Spring Line for Hitler

Photo by James Bunoan "One thing my dad taught me: don't mix religion, politics and business. It always gets you in trouble," says Edward Dada, owner of Fullerton's rock & roll T-shirt and board short company Dragonfly Clothing, which Dada says raked in $25 million last year.

So why is Eddie Dada making clothes that look like Nazi uniforms? Dragonfly's Militant Series collection features shirts such as the Desert Fox, a khaki shirt with a red armband on the left sleeve. Hitler's tailors would have only needed to add the swastika where Dada put a skull and the Dragonfly logo.

Dada is full of juicy choices for Hitler-lovers. There's the Panzerwaffe shirt, basically the Desert Fox without the armband. There's the Totenkopf, a black jacket reminiscent of the coats the SS wore while terrorizing Jews, gays, Gypsies, Catholics and intellectuals. Dada claims to have no politics, and apparently it's news to him that fascism ain't pretty. When he tried to peddle the Nazi-inspired clothes to department stores one year ago, every buyer gave him the big thumbs-down.

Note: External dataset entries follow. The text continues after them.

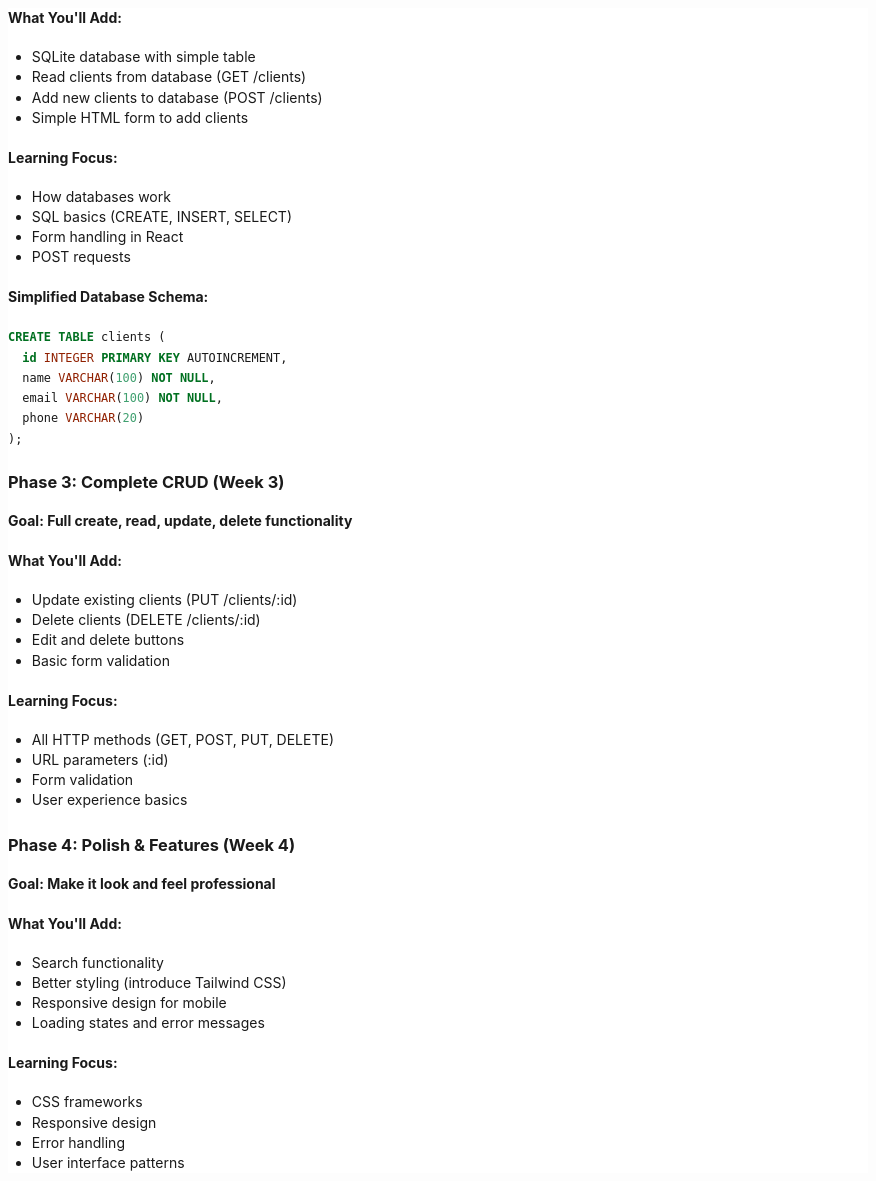 #### What You'll Add:
- SQLite database with simple table
- Read clients from database (GET /clients)
- Add new clients to database (POST /clients)
- Simple HTML form to add clients

#### Learning Focus:
- How databases work
- SQL basics (CREATE, INSERT, SELECT)
- Form handling in React
- POST requests

#### Simplified Database Schema:
```sql
CREATE TABLE clients (
  id INTEGER PRIMARY KEY AUTOINCREMENT,
  name VARCHAR(100) NOT NULL,
  email VARCHAR(100) NOT NULL,
  phone VARCHAR(20)
);
```

### Phase 3: Complete CRUD (Week 3)
**Goal: Full create, read, update, delete functionality**

#### What You'll Add:
- Update existing clients (PUT /clients/:id)
- Delete clients (DELETE /clients/:id)
- Edit and delete buttons
- Basic form validation

#### Learning Focus:
- All HTTP methods (GET, POST, PUT, DELETE)
- URL parameters (:id)
- Form validation
- User experience basics

### Phase 4: Polish & Features (Week 4)
**Goal: Make it look and feel professional**

#### What You'll Add:
- Search functionality
- Better styling (introduce Tailwind CSS)
- Responsive design for mobile
- Loading states and error messages

#### Learning Focus:
- CSS frameworks
- Responsive design
- Error handling
- User interface patterns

But Dada says he's misunderstood. "They're not SS jackets because we didn't put the swastika on them," Dada averred. "I don't want people to think Dragonfly is pro-socialism, communism or Nazism."

We can see why people might get confused about these non-Nazi clothes: Desert Fox was the nickname for Erwin Rommel, Hitler's main man in Africa. Totenkopf means death's heads. And the Panzerwaffe? They were Hitler's tanks.

"We got a lot of slack from it," Dada said. "Buyers said the clothes went too far." According to Dragonfly's brand manager, Vince Gonzales, the Militant Series is being phased out to make room for the company's new fall collection of long-sleeved shirts with embroidered designs or silk screens of music legends such as Led Zeppelin, Bob Marley and Jimi Hendrix. Also highly anticipated is Dragonfly's Scarface mini-collection, which bears silk screens of Al Pacino as Cuban-immigrant crimelord Tony Montana. The 1983 movie is popular in hip-hop circles, and Gonzales expects it to be a big seller at such urbanwear stores as Up Against the Wall.

Dada said he's fielded no complaints from anti-Nazi groups, but we figure they just weren't paying attention. The 32-year-old high school dropout whose passions range from the History Channel to classic rock got the inspiration for the Militant Series after soaking up hours of World War II documentaries from the History Channel, often referred to as the Hitler Channel, and from what kids were wearing. "Last season, military stuff was in," Dada says. "We did a Russian military jacket, a POW jacket—but I don't want to be part of something that pisses people off."

Oddly, the Militant Series hasn't yet crawled back into the bunker from whence it came. The outfits are currently not-pissing-people-off at Dragonfly's spacious boutique on Hollywood's Melrose Boulevard, where you can pick one up for the Nazi you love. Lucky Nazi.